De huizen en wijken kwamen er; bovendien werd er een grote zorginstelling gevestigd voor geestelijk gehandicapte mensen. Dat leverde ook veel banen op voor Stiens. Terwijl we langs de plaatsen lopen die Pieter Jelles in zijn gedenkschriften benoemt (de Kakewei) en de koude regen met bakken uit de hemel valt, loopt een jonge vrouw door de stille straten, verdwaald in zichzelf roepend en tierend. Waarheen leidt haar weg, vraag ik me stilletjes af.

Ongemerkt lopen we een van de terpen op waarop Stiens werd gebouwd. Bertus, die een week eerder door Durk Reitsma al werd rondgeleid is op zoek naar het voormalige volkshuis van de SDAP en later de PvdA. Het Volkshuis in Stiens kwam er op initiatief van Pieter Jelles Troelstra. Er werden bijeenkomsten gehouden, lezingen; er werd vergaderd, gezongen en toneel gespeeld…

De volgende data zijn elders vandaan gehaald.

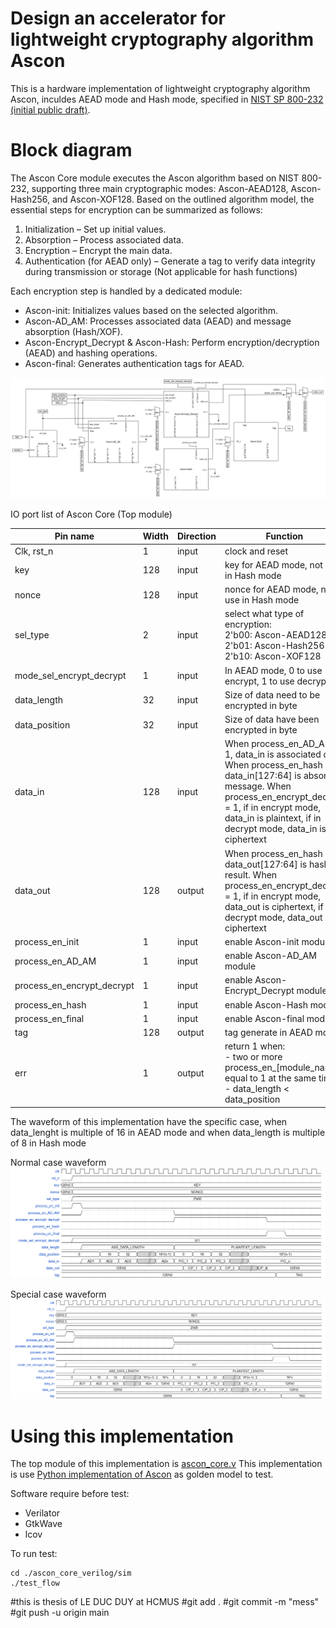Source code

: Design an accelerator for lightweight cryptography algorithm Ascon
==================================================================

This is a hardware implementation of lightweight cryptography algorithm Ascon, inculdes AEAD mode and Hash mode, specified in [NIST SP 800-232 (initial public draft)](https://csrc.nist.gov/pubs/sp/800/232/ipd).

Block diagram
==========
The Ascon Core module executes the Ascon algorithm based on NIST 800-232, supporting three main cryptographic modes: Ascon-AEAD128, Ascon-Hash256, and Ascon-XOF128. Based on the outlined algorithm model, the essential steps for encryption can be summarized as follows:
1. Initialization – Set up initial values.
2. Absorption – Process associated data.
3. Encryption – Encrypt the main data.
4. Authentication (for AEAD only) – Generate a tag to verify data integrity during transmission or storage (Not applicable for hash functions)

Each encryption step is handled by a dedicated module:
- Ascon-init: Initializes values based on the selected algorithm.
- Ascon-AD_AM: Processes associated data (AEAD) and message absorption (Hash/XOF).
- Ascon-Encrypt_Decrypt & Ascon-Hash: Perform encryption/decryption (AEAD) and hashing operations.
- Ascon-final: Generates authentication tags for AEAD.

![Ascon Core (Top module)](document/image/ascon_core.png)

IO port list of Ascon Core (Top module)

| Pin name | Width | Direction | Function |
|----------|-------|-----------|----------|
| Clk, rst_n | 1 | input | clock and reset |
| key | 128 | input | key for AEAD mode, not use in Hash mode|
| nonce | 128 | input | nonce for AEAD mode, not use in Hash mode |
| sel_type | 2 | input | select what type of encryption: <br> 2'b00: Ascon-AEAD128 <br> 2'b01: Ascon-Hash256 <br> 2'b10: Ascon-XOF128|
| mode_sel_encrypt_decrypt | 1 | input | In AEAD mode, 0 to use encrypt, 1 to use decrypt |
| data_length | 32 | input | Size of data need to be encrypted in byte|
| data_position | 32 | input | Size of data have been encrypted in byte |
| data_in | 128 | input | When process_en_AD_AM = 1, data_in is associated data. When process_en_hash = 1, data_in[127:64] is absorb message. When process_en_encrypt_decrypt = 1, if in encrypt mode, data_in is plaintext, if in decrypt mode, data_in is ciphertext|
| data_out | 128 | output | When process_en_hash = 1, data_out[127:64] is hash result. When process_en_encrypt_decrypt = 1, if in encrypt mode, data_out is ciphertext, if in decrypt mode, data_out is ciphertext|
| process_en_init | 1 | input | enable Ascon-init module |
| process_en_AD_AM | 1 | input | enable Ascon-AD_AM module |
| process_en_encrypt_decrypt | 1 | input | enable Ascon-Encrypt_Decrypt module |
| process_en_hash | 1 | input | enable Ascon-Hash module |
| process_en_final | 1 | input | enable Ascon-final module |
| tag | 128 | output | tag generate in AEAD mode |
| err | 1 | output | return 1 when: <br>- two or more process_en_[module_name] equal to 1 at the same time <br>- data_length < data_position |

The waveform of this implementation have the specific case, when data_lenght is multiple of 16 in AEAD mode and when data_length is multiple of 8 in Hash mode

Normal case waveform
![Normal case waveform](document/image/normal_case_waveform.png)

Special case waveform
![Special case waveform](document/image/special_case_waveform.png)

Using this implementation
====================
The top module of this implementation is [ascon_core.v](ascon_core_verilog/rtl/ascon_core.v)
This implementation is use [Python implementation of Ascon](https://github.com/meichlseder/pyascon) as golden model to test.

Software require before test:
- Verilator
- GtkWave
- lcov

To run test:

```
cd ./ascon_core_verilog/sim
./test_flow
```

 

#this is thesis of LE DUC DUY at HCMUS
#git add .
#git commit -m "mess"
#git push -u origin main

We vinden het uiteindelijk, achter een eenvoudige woning vlak in de buurt van een bakkerij.
Het is volskhuis is nauwelijks herkenbaar als gemeenschapshuis; in tegendeel. Het lijkt, met twee smalle vensters en het lage dak, niet veel meer dan een kleine uitbouw van het woonhuis. Op het moment dat we een schuilplaats willen gaan zoeken, stapt een oude baas met zijn rollator naar buiten. De oude heer kent de geschiedenis van het Volkshuis als weinig anderen; hij is 85 jaar en zijn levenlang beheerder van het gebouw geweest. Daarvoor waren het zijn ouders, die het pand exploiteerden. Zij moeten door Troelstra en de zijnen zijn aangezocht. Van toneeluitvoeringen en zangkoren is geen sprake mee; het Volkshuis is verdwenen. “Mijn zoon woont nu in het voorhuis en hij heeft het volkshuis gekocht en bij het huis gevoegd. Je herkent het niet meer; het toneel is verdwenen,” zegt de oude heer.

Even later wandelen we het centrum van Stiens binnen. Daar is een bescheiden monument opgericht wat Troelstra in het Fries en Nederlands herdenkt als schrijver en dichter, want dat was hij. Dichter en schrijver in een prachtig Fries; zijn leidjes behoren tot de klassieke Friese cultuur en worden nog steeds gezongen. Vaak weet men niet eens dat Pieter Jelles Troelstra de schrijver er van was. Tegenover de kerk vinden we het huis waar hij opgroeide; nu is er een praktijk gevestigd van psychologen. Een eindje verder staat het huis waar een schoolmeester woonde, meester Hoogebboom,van het leesplanke.. Aap Noot Mies, Wim Jet…

Stiens herinnert aan die voorbije tijd, maar de drukte voor de Hema is van nu en net zoals elders. Mensen haasten zich voor boodschappen; de uitverkoop trekt altijd volk. Ondertussen zijn we nat; de kou trekt op.